**HOW TO COMPLETE THIS TASK:** No pictures belong in the copy. Restate the rest of the data exactly.
★ ★ ★ ★ ★ ★ ★
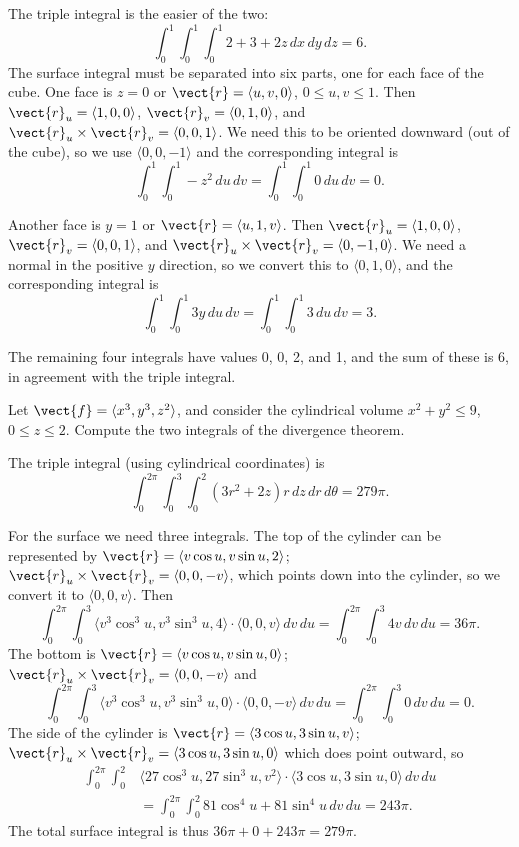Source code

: \begin{solution}
The triple integral is the easier of the two:
$$\int_0^1\int_0^1\int_0^1 2+3+2z\,dx\,dy\,dz=6.$$
The surface integral must be separated into six parts, one for each
face of the cube. One face is $z=0$ or $\vect{r}=\langle u,v,0\rangle$, $0\le
u,v\le 1$. Then $\vect{r}_u=\langle 1,0,0\rangle$, 
$\vect{r}_v=\langle 0,1,0\rangle$, and $\vect{r}_u\times\vect{r}_v=
\langle 0,0,1\rangle$. We need this to be oriented downward (out of
the cube), so we use
$\langle 0,0,-1\rangle$ and the corresponding integral is
$$\int_0^1\int_0^1 -z^2\,du\,dv=\int_0^1\int_0^1 0\,du\,dv=0.$$

Another face is $y=1$ or $\vect{r}=\langle u,1,v\rangle$. Then $\vect{r}_u=\langle 1,0,0\rangle$, $\vect{r}_v=\langle 0,0,1\rangle$, and
$\vect{r}_u\times\vect{r}_v= \langle 0,-1,0\rangle$. We need a normal in
the positive $y$ direction, so we convert this to $\langle
0,1,0\rangle$, and the corresponding integral is
$$\int_0^1\int_0^1 3y\,du\,dv=\int_0^1\int_0^1 3\,du\,dv=3.$$

The remaining four integrals have values 0, 0, 2, and 1, and the sum
of these is 6, in agreement with the triple integral.
\end{solution}

\begin{example}{}{}
Let $\vect{f}=\langle x^3,y^3,z^2\rangle$, and consider the
cylindrical volume $x^2+y^2\le9$, $0\le z\le2$.
Compute the two integrals of the divergence theorem.
\end{example}

\begin{solution}
The triple integral (using cylindrical coordinates) is 
$$\int_0^{2\pi}\int_0^3\int_0^2 (3r^2+2z)r\,dz\,dr\,d\theta=279\pi.$$

For the surface we need three integrals. The top of the cylinder can
be represented by
$\vect{r}=\langle v\cos u,v\sin u,2\rangle$; 
$\vect{r}_u\times\vect{r}_v=\langle 0,0,-v\rangle$, which points down
into the cylinder,
so we convert it to $\langle 0,0,v\rangle$. Then
$$\int_0^{2\pi}\int_0^3 \langle v^3\cos^3u,v^3\sin^3u,4\rangle\cdot
\langle 0,0,v\rangle\,dv\,du=
\int_0^{2\pi}\int_0^3 4v\,dv\,du=36\pi.$$
The bottom is 
$\vect{r}=\langle v\cos u,v\sin u,0\rangle$; 
$\vect{r}_u\times\vect{r}_v=\langle 0,0,-v\rangle$ and
$$\int_0^{2\pi}\int_0^3 \langle v^3\cos^3u,v^3\sin^3u,0\rangle\cdot
\langle 0,0,-v\rangle\,dv\,du=
\int_0^{2\pi}\int_0^3 0\,dv\,du=0.$$
The side of the cylinder is $\vect{r}=\langle 3\cos u,3\sin u,v\rangle$;
$\vect{r}_u\times\vect{r}_v=\langle 3\cos u,3\sin u,0\rangle$ which does
point outward, so
\begin{align*}
\int_0^{2\pi}\int_0^2 &\langle 27\cos^3 u,27\sin^3 u,v^2\rangle\cdot
\langle 3\cos u,3\sin u,0\rangle \,dv\,du	\\
&=\int_0^{2\pi}\int_0^2 81\cos^4 u+81\sin^4u\,dv\,du=243\pi.
\end{align*}
The total surface integral is thus $36\pi+0+243\pi=279\pi$.
\end{solution}



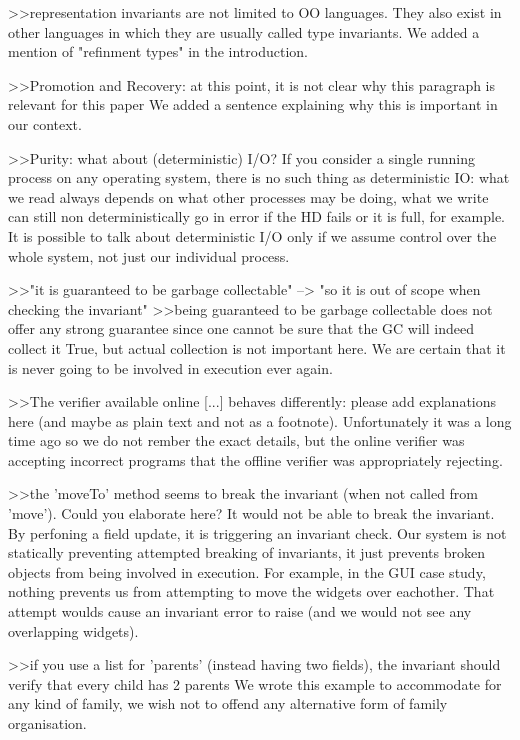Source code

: >>representation invariants are not limited to OO languages. They also exist in other languages in which they are usually called type invariants.
We added a mention of "refinment types" in the introduction.


>>Promotion and Recovery: at this point, it is not clear why this paragraph is relevant for this paper
We added a sentence explaining why this is important in our context.

>>Purity: what about (deterministic) I/O?
If you consider a single running process on any operating system, there is no such thing as deterministic IO:
what we read always depends on what other processes may be doing, what we write can still non deterministically go in error if the HD fails or it is full, for example.
It is possible to talk about deterministic I/O only if we assume control over the whole system, not just our individual process.

>>"it is guaranteed to be garbage collectable" --> "so it is out of scope when checking the invariant" 
>>being guaranteed to be garbage collectable does not offer any strong guarantee since one cannot be sure that the GC will indeed collect it
True, but actual collection is not important here. We are certain that it is never going to be involved in execution ever again.


>>The verifier available online [...] behaves differently: please add explanations here (and maybe as plain text and not as a footnote).
Unfortunately it was a long time ago so we do not rember the exact details, but the online verifier was accepting incorrect programs that the offline verifier was appropriately rejecting.

>>the 'moveTo' method seems to break the invariant (when not called from 'move'). Could you elaborate here?
It would not be able to break the invariant.
By perfoning a field update, it is triggering an invariant check.
Our system is not statically preventing attempted breaking of invariants, it just prevents broken objects from being involved in execution.
For example, in the GUI case study, nothing prevents us from attempting to move the widgets over eachother.
That attempt woulds cause an invariant error to raise (and we would not see any overlapping widgets).

>>if you use a list for 'parents' (instead having two fields), the invariant should verify that every child has 2 parents
We wrote this example to accommodate for any kind of family, we wish not to offend any alternative form of family organisation.


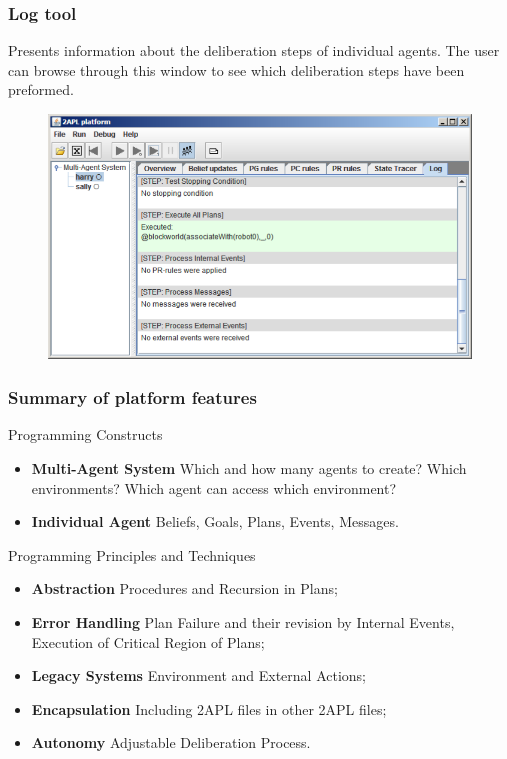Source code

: \documentclass{beamer}
\begin{document}
\begin{frame}
\frametitle{Log tool}
Presents information about the deliberation steps of individual agents. The user can browse through this window to see which deliberation steps have been preformed.

	\begin{figure}
	\includegraphics[width=0.65\linewidth]{images/2APLLog.png}
	\end{figure}
\end{frame}

\begin{frame}
\frametitle{Summary of platform features}
Programming Constructs
	\begin{itemize}
	\item \textbf{Multi-Agent System} Which and how many agents to create? Which environments? Which agent can access which environment?
	\item \textbf{Individual Agent} Beliefs, Goals, Plans, Events, Messages.
	\end{itemize}
    
Programming Principles and Techniques
	\begin{itemize}
	\item \textbf{Abstraction} Procedures and Recursion in Plans;
	\item \textbf{Error Handling} Plan Failure and their revision by Internal Events, Execution of Critical Region of Plans;
	\item \textbf{Legacy Systems} Environment and External Actions;
    \item \textbf{Encapsulation} Including 2APL files in other 2APL files;
    \item \textbf{Autonomy} Adjustable Deliberation Process.
	\end{itemize}

\end{frame}

\end{document}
★ ★ ★ ★ ★ ★ ★
**ANSWER SECTION:**
Source code

: \begin{solution}
The triple integral is the easier of the two:
$$\int_0^1\int_0^1\int_0^1 2+3+2z\,dx\,dy\,dz=6.$$
The surface integral must be separated into six parts, one for each
face of the cube. One face is $z=0$ or $\vect{r}=\langle u,v,0\rangle$, $0\le
u,v\le 1$. Then $\vect{r}_u=\langle 1,0,0\rangle$, 
$\vect{r}_v=\langle 0,1,0\rangle$, and $\vect{r}_u\times\vect{r}_v=
\langle 0,0,1\rangle$. We need this to be oriented downward (out of
the cube), so we use
$\langle 0,0,-1\rangle$ and the corresponding integral is
$$\int_0^1\int_0^1 -z^2\,du\,dv=\int_0^1\int_0^1 0\,du\,dv=0.$$

Another face is $y=1$ or $\vect{r}=\langle u,1,v\rangle$. Then $\vect{r}_u=\langle 1,0,0\rangle$, $\vect{r}_v=\langle 0,0,1\rangle$, and
$\vect{r}_u\times\vect{r}_v= \langle 0,-1,0\rangle$. We need a normal in
the positive $y$ direction, so we convert this to $\langle
0,1,0\rangle$, and the corresponding integral is
$$\int_0^1\int_0^1 3y\,du\,dv=\int_0^1\int_0^1 3\,du\,dv=3.$$

The remaining four integrals have values 0, 0, 2, and 1, and the sum
of these is 6, in agreement with the triple integral.
\end{solution}

\begin{example}{}{}
Let $\vect{f}=\langle x^3,y^3,z^2\rangle$, and consider the
cylindrical volume $x^2+y^2\le9$, $0\le z\le2$.
Compute the two integrals of the divergence theorem.
\end{example}

\begin{solution}
The triple integral (using cylindrical coordinates) is 
$$\int_0^{2\pi}\int_0^3\int_0^2 (3r^2+2z)r\,dz\,dr\,d\theta=279\pi.$$

For the surface we need three integrals. The top of the cylinder can
be represented by
$\vect{r}=\langle v\cos u,v\sin u,2\rangle$; 
$\vect{r}_u\times\vect{r}_v=\langle 0,0,-v\rangle$, which points down
into the cylinder,
so we convert it to $\langle 0,0,v\rangle$. Then
$$\int_0^{2\pi}\int_0^3 \langle v^3\cos^3u,v^3\sin^3u,4\rangle\cdot
\langle 0,0,v\rangle\,dv\,du=
\int_0^{2\pi}\int_0^3 4v\,dv\,du=36\pi.$$
The bottom is 
$\vect{r}=\langle v\cos u,v\sin u,0\rangle$; 
$\vect{r}_u\times\vect{r}_v=\langle 0,0,-v\rangle$ and
$$\int_0^{2\pi}\int_0^3 \langle v^3\cos^3u,v^3\sin^3u,0\rangle\cdot
\langle 0,0,-v\rangle\,dv\,du=
\int_0^{2\pi}\int_0^3 0\,dv\,du=0.$$
The side of the cylinder is $\vect{r}=\langle 3\cos u,3\sin u,v\rangle$;
$\vect{r}_u\times\vect{r}_v=\langle 3\cos u,3\sin u,0\rangle$ which does
point outward, so
\begin{align*}
\int_0^{2\pi}\int_0^2 &\langle 27\cos^3 u,27\sin^3 u,v^2\rangle\cdot
\langle 3\cos u,3\sin u,0\rangle \,dv\,du	\\
&=\int_0^{2\pi}\int_0^2 81\cos^4 u+81\sin^4u\,dv\,du=243\pi.
\end{align*}
The total surface integral is thus $36\pi+0+243\pi=279\pi$.
\end{solution}



Source code

: >>representation invariants are not limited to OO languages. They also exist in other languages in which they are usually called type invariants.
We added a mention of "refinment types" in the introduction.


>>Promotion and Recovery: at this point, it is not clear why this paragraph is relevant for this paper
We added a sentence explaining why this is important in our context.

>>Purity: what about (deterministic) I/O?
If you consider a single running process on any operating system, there is no such thing as deterministic IO:
what we read always depends on what other processes may be doing, what we write can still non deterministically go in error if the HD fails or it is full, for example.
It is possible to talk about deterministic I/O only if we assume control over the whole system, not just our individual process.

>>"it is guaranteed to be garbage collectable" --> "so it is out of scope when checking the invariant" 
>>being guaranteed to be garbage collectable does not offer any strong guarantee since one cannot be sure that the GC will indeed collect it
True, but actual collection is not important here. We are certain that it is never going to be involved in execution ever again.


>>The verifier available online [...] behaves differently: please add explanations here (and maybe as plain text and not as a footnote).
Unfortunately it was a long time ago so we do not rember the exact details, but the online verifier was accepting incorrect programs that the offline verifier was appropriately rejecting.

>>the 'moveTo' method seems to break the invariant (when not called from 'move'). Could you elaborate here?
It would not be able to break the invariant.
By perfoning a field update, it is triggering an invariant check.
Our system is not statically preventing attempted breaking of invariants, it just prevents broken objects from being involved in execution.
For example, in the GUI case study, nothing prevents us from attempting to move the widgets over eachother.
That attempt woulds cause an invariant error to raise (and we would not see any overlapping widgets).

>>if you use a list for 'parents' (instead having two fields), the invariant should verify that every child has 2 parents
We wrote this example to accommodate for any kind of family, we wish not to offend any alternative form of family organisation.


Source code

: \documentclass{beamer}
\begin{document}
\begin{frame}
\frametitle{Log tool}
Presents information about the deliberation steps of individual agents. The user can browse through this window to see which deliberation steps have been preformed.

	\begin{figure}
	\includegraphics[width=0.65\linewidth]{images/2APLLog.png}
	\end{figure}
\end{frame}

\begin{frame}
\frametitle{Summary of platform features}
Programming Constructs
	\begin{itemize}
	\item \textbf{Multi-Agent System} Which and how many agents to create? Which environments? Which agent can access which environment?
	\item \textbf{Individual Agent} Beliefs, Goals, Plans, Events, Messages.
	\end{itemize}
    
Programming Principles and Techniques
	\begin{itemize}
	\item \textbf{Abstraction} Procedures and Recursion in Plans;
	\item \textbf{Error Handling} Plan Failure and their revision by Internal Events, Execution of Critical Region of Plans;
	\item \textbf{Legacy Systems} Environment and External Actions;
    \item \textbf{Encapsulation} Including 2APL files in other 2APL files;
    \item \textbf{Autonomy} Adjustable Deliberation Process.
	\end{itemize}

\end{frame}

\end{document}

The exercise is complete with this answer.